The magnitude 9 earthquake that hit Japan in 2011 was its largest ever. However it was the enormous tsunamis that led to meltdowns. At Fukushima the spent fuel pools never leaked water in spite of the earthquake, its aftershocks, and tsunamis. Even Fukushima’s emergency power systems initially survived the earthquake, only to be soon destroyed by the tsunamis.
The nuclear plants at Fukushima were in an extreme situation. The electric grid and the emergency power systems were knocked out, leaving operators in a blackout condition. Tsunamis flooded various areas and buildings. Hydrogen generated by the meltdowns was not harmlessly vented. The containment venting systems could not be quickly opened because they lacked electric power. Reactor buildings were destroyed when the hydrogen that collected there exploded, sending debris flying and further impeding plant access. Post-accident plant improvements will prevent a recurrence of this venting issue.
The earliest environmental release of radioactive material started at 13 hours and was a small percentage of the total radioactive inventory. Small and delayed releases are consistent with previous blackout studies by the Sandia Laboratory on a similar plant, where no near term radiological health effects were calculated. This was confirmed by the World Health Organization which concluded that there were no early radiological health effects and long term health effects would be too small to be detectable statistically.

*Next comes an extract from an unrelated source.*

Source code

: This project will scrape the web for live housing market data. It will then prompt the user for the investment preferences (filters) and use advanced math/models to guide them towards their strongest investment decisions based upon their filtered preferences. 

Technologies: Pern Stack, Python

Beyond the economic losses, the major losses from Fukushima were fear, not fact, driven. More than 1,100 needless excess deaths came from over-evacuating and long term sheltering. Japan, Germany, and California, all with reductions in nuclear electricity, are burning more fossil fuels. Meanwhile, China, Russia, and South Korea strengthen their economic futures selling and servicing new nuclear plants worldwide. Misunderstanding the full story of Fukushima is a profound mistake.
Did the Fukushima designs provide adequate safety during extreme circumstances? How should our understanding, or misunderstanding, of Fukushima impact our approach to nuclear power?